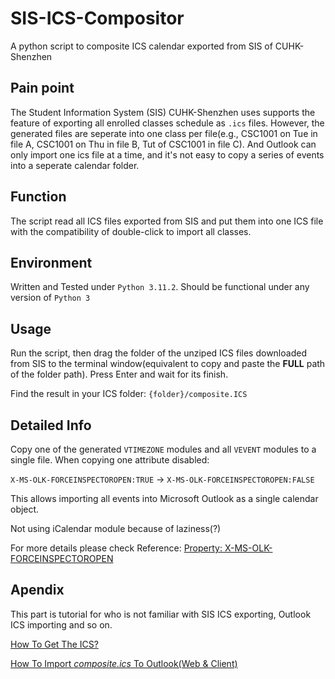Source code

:# SIS-ICS-Compositor
A python script to composite ICS calendar exported from SIS of CUHK-Shenzhen

## Pain point
The Student Information System (SIS) CUHK-Shenzhen uses supports the feature of exporting all enrolled classes schedule as `.ics` files.
However, the generated files are seperate into one class per file(e.g., CSC1001 on Tue in file A, CSC1001 on Thu in file B, Tut of CSC1001 in file C). And Outlook can only import one ics file at a time, and it's not easy to copy a series of events into a seperate calendar folder.

## Function
The script read all ICS files exported from SIS and put them into one ICS file with the compatibility of double-click to import all classes.

## Environment
Written and Tested under `Python 3.11.2`. Should be functional under any version of `Python 3`

## Usage
Run the script, then drag the folder of the unziped ICS files downloaded from SIS to the terminal window(equivalent to copy and paste the **FULL** path of the folder path). Press Enter and wait for its finish.

Find the result in your ICS folder: `{folder}/composite.ICS`

## Detailed Info
Copy one of the generated `VTIMEZONE` modules and all `VEVENT` modules to a single file. When copying one attribute disabled:

`X-MS-OLK-FORCEINSPECTOROPEN:TRUE` → `X-MS-OLK-FORCEINSPECTOROPEN:FALSE`

This allows importing all events into Microsoft Outlook as a single calendar object.

Not using iCalendar module because of laziness(?)

For more details please check Reference:
[Property: X-MS-OLK-FORCEINSPECTOROPEN](https://learn.microsoft.com/en-us/openspecs/exchange_server_protocols/ms-oxcical/d2a0a079-02a6-4643-9e78-0ac35998e1fb)

## Apendix
This part is tutorial for who is not familiar with SIS ICS exporting, Outlook ICS importing and so on.

[How To Get The ICS?](ExportICS.md)

[How To Import *composite.ics* To Outlook(Web & Client)](ImportICS.md)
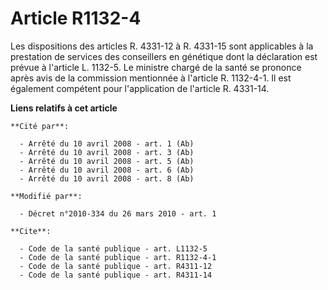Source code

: # Article R1132-4

Les dispositions des articles R. 4331-12 à R. 4331-15 sont applicables à la prestation de services des conseillers en
génétique dont la déclaration est prévue à l'article L. 1132-5. Le ministre chargé de la santé se prononce après avis de la
commission mentionnée à l'article R. 1132-4-1. Il est également compétent pour l'application de l'article R. 4331-14.

**Liens relatifs à cet article**

	**Cité par**:

	  - Arrêté du 10 avril 2008 - art. 1 (Ab)
	  - Arrêté du 10 avril 2008 - art. 3 (Ab)
	  - Arrêté du 10 avril 2008 - art. 5 (Ab)
	  - Arrêté du 10 avril 2008 - art. 6 (Ab)
	  - Arrêté du 10 avril 2008 - art. 8 (Ab)

	**Modifié par**:

	  - Décret n°2010-334 du 26 mars 2010 - art. 1

	**Cite**:

	  - Code de la santé publique - art. L1132-5
	  - Code de la santé publique - art. R1132-4-1
	  - Code de la santé publique - art. R4311-12
	  - Code de la santé publique - art. R4311-14
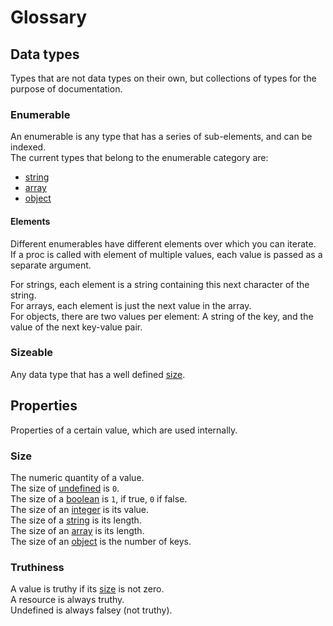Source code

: # Glossary

## Data types
Types that are not data types on their own, but collections of types for the purpose of documentation.

### Enumerable
An enumerable is any type that has a series of sub-elements, and can be indexed.  
The current types that belong to the enumerable category are:  
- [string](data_types.md#string)  
- [array](data_types.md##array)  
- [object](data_types.md##object)  

#### Elements
Different enumerables have different elements over which you can iterate.  
If a proc is called with element of multiple values, each value is passed as a separate argument.  

For strings, each element is a string containing this next character of the string.  
For arrays, each element is just the next value in the array.  
For objects, there are two values per element: A string of the key, and the value of the next key-value pair.  

### Sizeable
Any data type that has a well defined [size](#size).

## Properties
Properties of a certain value, which are used internally.

### Size
The numeric quantity of a value.  
The size of [undefined](data_types.md#undefined) is `0`.  
The size of a [boolean](data_types.md#boolean) is `1`, if true, `0` if false.  
The size of an [integer](data_types.md#integer) is its value.  
The size of a [string](data_types.md#string) is its length.  
The size of an [array](data_types.md#array) is its length.  
The size of an [object](data_types.md#object) is the number of keys.  

### Truthiness
A value is truthy if its [size](#size) is not zero.  
A resource is always truthy.  
Undefined is always falsey (not truthy).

### Problem statement:
In the listing above, find the line with "Les dispositions des" and the line with "- [string](data_types.md#string)". Copy exactly those two and every line between, without the pictures.

### Result of the task:
Les dispositions des articles R. 4331-12 à R. 4331-15 sont applicables à la prestation de services des conseillers en
génétique dont la déclaration est prévue à l'article L. 1132-5. Le ministre chargé de la santé se prononce après avis de la
commission mentionnée à l'article R. 1132-4-1. Il est également compétent pour l'application de l'article R. 4331-14.

**Liens relatifs à cet article**

	**Cité par**:

	  - Arrêté du 10 avril 2008 - art. 1 (Ab)
	  - Arrêté du 10 avril 2008 - art. 3 (Ab)
	  - Arrêté du 10 avril 2008 - art. 5 (Ab)
	  - Arrêté du 10 avril 2008 - art. 6 (Ab)
	  - Arrêté du 10 avril 2008 - art. 8 (Ab)

	**Modifié par**:

	  - Décret n°2010-334 du 26 mars 2010 - art. 1

	**Cite**:

	  - Code de la santé publique - art. L1132-5
	  - Code de la santé publique - art. R1132-4-1
	  - Code de la santé publique - art. R4311-12
	  - Code de la santé publique - art. R4311-14
Source code

: # Glossary

## Data types
Types that are not data types on their own, but collections of types for the purpose of documentation.

### Enumerable
An enumerable is any type that has a series of sub-elements, and can be indexed.  
The current types that belong to the enumerable category are:  
- [string](data_types.md#string)  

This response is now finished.